## About this exercise
The expected answer comprises all lines from the entries that contain the string "Laval".

## Provided records
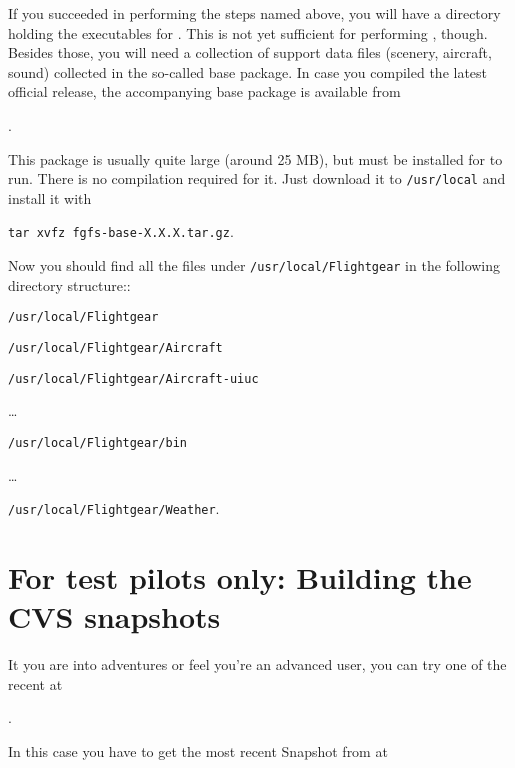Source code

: If you succeeded in performing the steps named above, you will have a directory holding the
executables for \FlightGear{}$\!$. This is not yet sufficient for performing
\FlightGear{}$\!$, though. Besides those, you will need a collection of support data
files (scenery, aircraft, sound) collected in the so-called base package. In case you
compiled the latest official release, the accompanying base package is available from
 \medskip

.

This package is usually quite large (around 25 MB), but
must be installed for \FlightGear{} to run. There is no compilation required for it. Just download it to \texttt{/usr/local} and install it with
 \medskip

    \texttt{tar xvfz fgfs-base-X.X.X.tar.gz}.

 \noindent
Now you should find all the \FlightGear{} files under \texttt{/usr/local/Flightgear} in the
following directory structure::
\medskip

 \texttt{/usr/local/Flightgear}

 \texttt{/usr/local/Flightgear/Aircraft}

 \texttt{/usr/local/Flightgear/Aircraft-uiuc}

 \ldots

 \texttt{/usr/local/Flightgear/bin}

 \ldots

 \texttt{/usr/local/Flightgear/Weather}.


\section{For test pilots only: Building the CVS snapshots}

It you are into adventures or feel you're an advanced user, you can try one of the recent  at
  \medskip

.
 \medskip

 \noindent
In this case you have to get the most recent Snapshot from \SimGear{} at
 \medskip

 \medskip

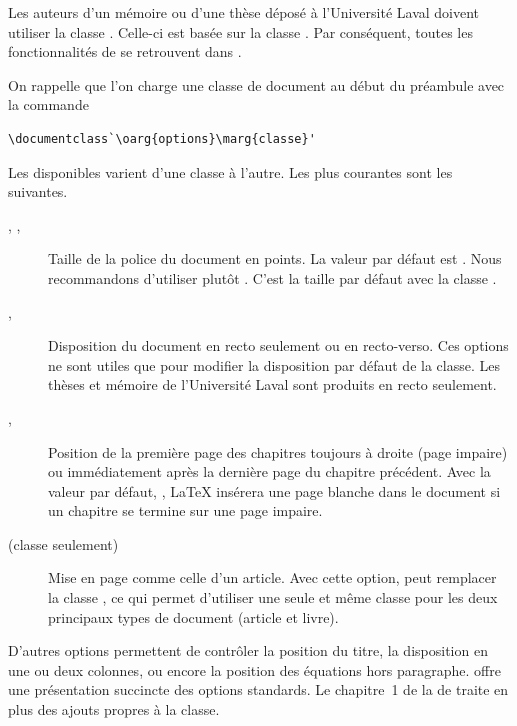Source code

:Les auteurs d'un mémoire ou d'une thèse déposé à l'Université Laval
doivent utiliser la classe  \citep{ulthese}. Celle-ci
est basée sur la classe . Par conséquent, toutes les
fonctionnalités de  se retrouvent dans .

On rappelle que l'on charge une classe de document au début du
préambule avec la commande
\begin{lstlisting}
\documentclass`\oarg{options}\marg{classe}'
\end{lstlisting}
Les  disponibles varient d'une classe à l'autre. Les
plus courantes sont les suivantes.
\begin{description}
\item[\mdseries \code{10pt}, \code{11pt}, \code{12pt}] Taille de la
  police du document en points. La valeur par défaut est \code{10pt}.
  Nous recommandons d'utiliser plutôt \code{11pt}. C'est la taille par
  défaut avec la classe .
\item[\mdseries {}, ] Disposition du
  document en recto seulement ou en recto-verso. Ces options ne sont
  utiles que pour modifier la disposition par défaut de la classe. Les
  thèses et mémoire de l'Université Laval sont produits en recto
  seulement.
\item[\mdseries {}, ] Position de la
  première page des chapitres toujours à droite (page impaire) ou
  immédiatement après la dernière page du chapitre précédent. Avec la
  valeur par défaut, , {\LaTeX} insérera une page
  blanche dans le document si un chapitre se termine sur une page
  impaire.
\item[\mdseries {} (classe  seulement)] Mise
  en page comme celle d'un article. Avec cette option, 
  peut remplacer la classe , ce qui permet d'utiliser
  une seule et même classe pour les deux principaux types de document
  (article et livre).
\end{description}

D'autres options permettent de contrôler la position du titre, la
disposition en une ou deux colonnes, ou encore la position des
équations hors paragraphe. \citet{Thurnherr:class-options} offre une
présentation succincte des options standards. Le chapitre~1 de la %
de  traite en plus des ajouts propres à la classe.



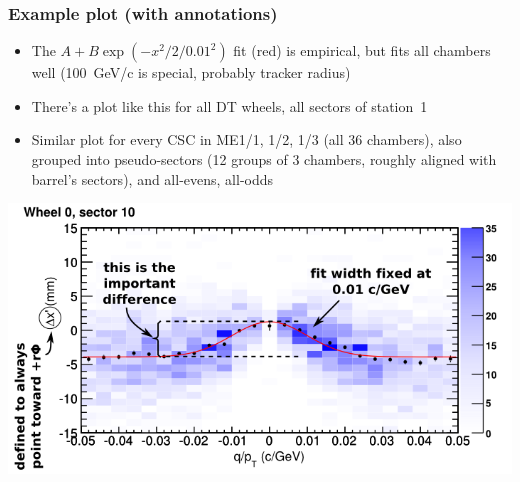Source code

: \documentclass[compress]{beamer}
\begin{document}

\begin{frame}
\frametitle{Example plot (with annotations)}
\begin{itemize}
\item The $A + B \exp(-x^2/2/0.01^2)$ fit (red) is empirical, but fits all chambers well (100~GeV/c is special, probably tracker radius)
\item There's a plot like this for all DT wheels, all sectors of station~1
\item Similar plot for every CSC in ME1/1, 1/2, 1/3 (all 36 chambers),
  also grouped into pseudo-sectors (12 groups of 3 chambers, roughly
  aligned with barrel's sectors), and all-evens, all-odds
\end{itemize}

\vfill
\includegraphics[width=0.8\linewidth]{example.png}
\end{frame}
\end{document}
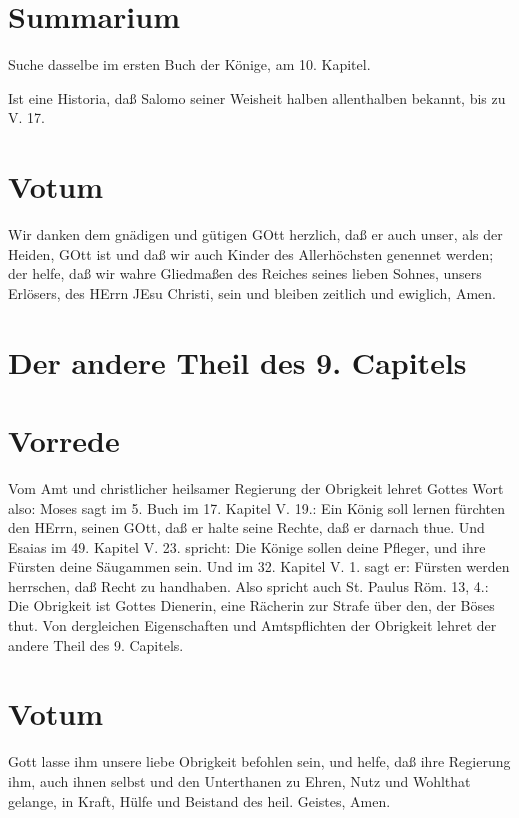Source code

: \section{Summarium}

Suche dasselbe im ersten Buch der Könige, am 10. Kapitel.

Ist eine Historia, daß Salomo seiner Weisheit halben allenthalben bekannt, bis zu V. 17.

\section{Votum}

Wir danken dem gnädigen und gütigen GOtt herzlich, daß er auch unser, als der Heiden, GOtt ist und daß wir auch Kinder des Allerhöchsten genennet werden; der helfe, daß wir wahre Gliedmaßen des Reiches seines lieben Sohnes, unsers Erlösers, des HErrn JEsu Christi, sein und bleiben zeitlich und ewiglich, Amen.

\section[Der andere Theil des 9. Capitels]{Der andere Theil des 9. Capitels}

\section{Vorrede}

Vom Amt und christlicher heilsamer Regierung der Obrigkeit lehret Gottes Wort also: Moses sagt im 5. Buch im 17. Kapitel V. 19.: Ein König soll lernen fürchten den HErrn, seinen GOtt, daß er halte seine Rechte, daß er darnach thue. Und Esaias im 49. Kapitel V. 23. spricht: Die Könige sollen deine Pfleger, und ihre Fürsten deine Säugammen sein. Und im 32. Kapitel V. 1. sagt er: Fürsten werden herrschen, daß Recht zu handhaben. Also spricht auch St. Paulus Röm. 13, 4.: Die Obrigkeit ist Gottes Dienerin, eine Rächerin zur Strafe über den, der Böses thut. Von dergleichen Eigenschaften und Amtspflichten der Obrigkeit lehret der andere Theil des 9. Capitels.

\section{Votum}

Gott lasse ihm unsere liebe Obrigkeit befohlen sein, und helfe, daß ihre Regierung ihm, auch ihnen selbst und den Unterthanen zu Ehren, Nutz und Wohlthat gelange, in Kraft, Hülfe und Beistand des heil. Geistes, Amen.

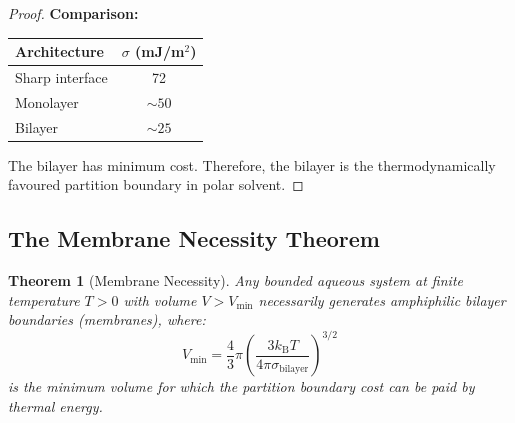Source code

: \documentclass[twocolumn,10pt]{article}
\newtheorem{theorem}{Theorem}[section]
\theoremstyle{remark}
\newcommand{\kB}{k_{\mathrm{B}}}
\begin{document}
\begin{proof}
\textbf{Comparison:}
\begin{center}
\begin{tabular}{lc}
\toprule
Architecture & $\sigma$ (mJ/m$^2$) \\
\midrule
Sharp interface & 72 \\
Monolayer & $\sim 50$ \\
Bilayer & $\sim 25$ \\
\bottomrule
\end{tabular}
\end{center}

The bilayer has minimum cost. Therefore, the bilayer is the thermodynamically favoured partition boundary in polar solvent.
\end{proof}

\subsection{The Membrane Necessity Theorem}

\begin{theorem}[Membrane Necessity]
\label{thm:membrane_necessity}
Any bounded aqueous system at finite temperature $T > 0$ with volume $V > V_{\min}$ necessarily generates amphiphilic bilayer boundaries (membranes), where:
\begin{equation}
    V_{\min} = \frac{4}{3}\pi\left(\frac{3\kB T}{4\pi\sigma_{\text{bilayer}}}\right)^{3/2}
\end{equation}
is the minimum volume for which the partition boundary cost can be paid by thermal energy.
\end{theorem}
\end{document}
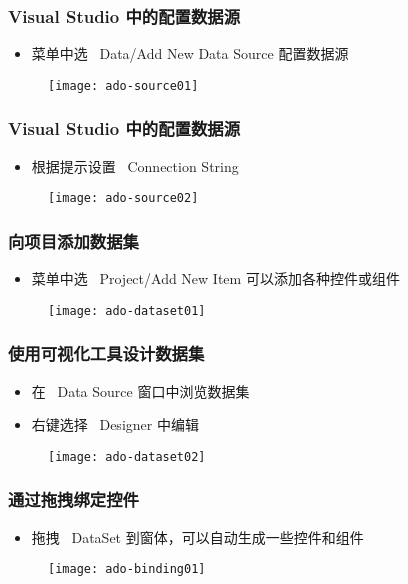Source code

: \begin{frame}
\frametitle{Visual Studio 中的配置数据源}
\begin{itemize}
\item 菜单中选 ~Data/Add New Data Source 配置数据源
\end{itemize}
\begin{figure}
  \centering
  \texttt{[image: ado-source01]}
\end{figure}

\end{frame}

\begin{frame}
\frametitle{Visual Studio 中的配置数据源}
\begin{itemize}
\item 根据提示设置 ~Connection String
\end{itemize}
\begin{figure}
  \centering
  \texttt{[image: ado-source02]}
\end{figure}
\end{frame}

\begin{frame}
\frametitle{向项目添加数据集}
\begin{itemize}
\item 菜单中选 ~Project/Add New Item 可以添加各种控件或组件
\end{itemize}
\begin{figure}
  \centering
  \texttt{[image: ado-dataset01]}
\end{figure}
\end{frame}

\begin{frame}
\frametitle{使用可视化工具设计数据集}
\begin{itemize}
\item 在 ~Data Source 窗口中浏览数据集
\item 右键选择 ~Designer 中编辑
\end{itemize}
\begin{figure}
  \centering
  \texttt{[image: ado-dataset02]}
\end{figure}
\end{frame}

\begin{frame}
\frametitle{通过拖拽绑定控件}
\begin{itemize}
\item 拖拽 ~DataSet 到窗体，可以自动生成一些控件和组件
\end{itemize}
\begin{figure}
  \centering
  \texttt{[image: ado-binding01]}
\end{figure}
\end{frame}

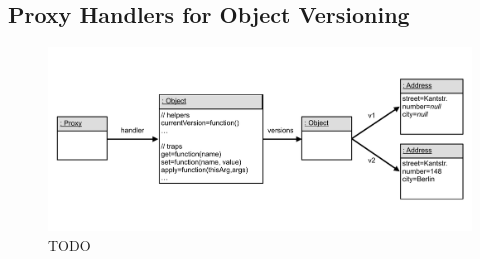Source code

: \subsection{Proxy Handlers for Object Versioning}


\begin{figure}[h]
    \centering
    \includegraphics[width=\textwidth]{figures/5_implementation/2_versioningProxy.pdf}
    \caption{TODO}
    \label{fig:LoggingProxy}
\end{figure}



    
    
    





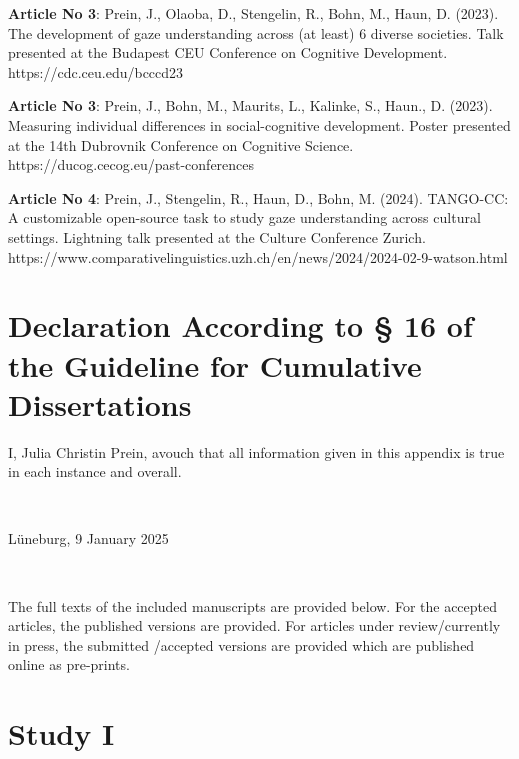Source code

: \documentclass[
]{scrbook}
\begin{document}
\begin{hangparas}{5mm}{1}
\textbf{Article No 3}: Prein, J., Olaoba, D., Stengelin, R., Bohn, M., Haun, D. (2023). The development of gaze understanding across (at least) 6 diverse societies. Talk presented at the Budapest CEU Conference on Cognitive Development. https://cdc.ceu.edu/bcccd23

\textbf{Article No 3}: Prein, J., Bohn, M., Maurits, L., Kalinke, S., Haun., D. (2023). Measuring individual differences in social-cognitive development. Poster presented at the 14th Dubrovnik Conference on Cognitive Science. https://ducog.cecog.eu/past-conferences

\textbf{Article No 4}: Prein, J., Stengelin, R., Haun, D., Bohn, M. (2024). TANGO-CC: A customizable open-source task to study gaze understanding across cultural settings. Lightning talk presented at the Culture Conference Zurich. https://www.comparativelinguistics.uzh.ch/en/news/2024/2024-02-9-watson.html

\end{hangparas}

\newpage

\section*{Declaration According to § 16 of the Guideline for Cumulative Dissertations}\label{declaration-according-to-16-of-the-guideline-for-cumulative-dissertations}

I, Julia Christin Prein, avouch that all information given in this appendix is true in each instance and overall.

~
~
~
~

Lüneburg, 9 January 2025

~
~
~

The full texts of the included manuscripts are provided below. For the accepted articles, the published versions are provided. For articles under review/currently in press, the submitted /accepted versions are provided which are published online as pre-prints.

\newpage

\section*{Study I}\label{studyI}

\begin{minipage}{\textwidth}

\end{minipage}
\end{document}
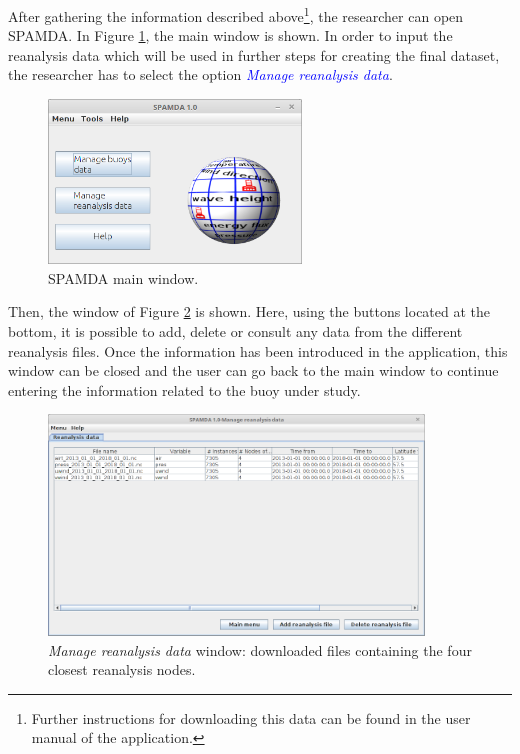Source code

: \documentclass[review]{elsarticle}
\begin{document}
			After gathering the information described above\footnote{Further instructions for downloading this data can be found in the user manual of the application.}, the researcher can open SPAMDA. In Figure \ref{fig:main_view}, the main window is shown. In order to input the reanalysis data which will be used in further steps for creating the final dataset, the researcher has to select the option \textcolor{blue}{\textit{Manage reanalysis data}}.
		
			\begin{figure}[ht]
				\centering
				\includegraphics[width=0.60\textwidth]{figures/FigureMain_view.png}
				\caption{SPAMDA main window.}\label{fig:main_view}
			\end{figure}
			
			Then, the window of Figure \ref{fig:reanalysis} is shown. Here, using the buttons located at the bottom, it is possible to add, delete or consult any data from the different reanalysis files. Once the information has been introduced in the application, this window can be closed and the user can go back to the main window to continue entering the information related to the buoy under study. 
			
			\begin{figure}[ht!]
				\centering
				\includegraphics[width=0.89\textwidth]{figures/FigureManage_reanalysis_data.png}
				\caption{\textit{Manage reanalysis data} window: downloaded files containing the four closest reanalysis nodes.}\label{fig:reanalysis}
			\end{figure}
		
\end{document}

## Task output
:Les auteurs d'un mémoire ou d'une thèse déposé à l'Université Laval
  thèses et mémoire de l'Université Laval sont produits en recto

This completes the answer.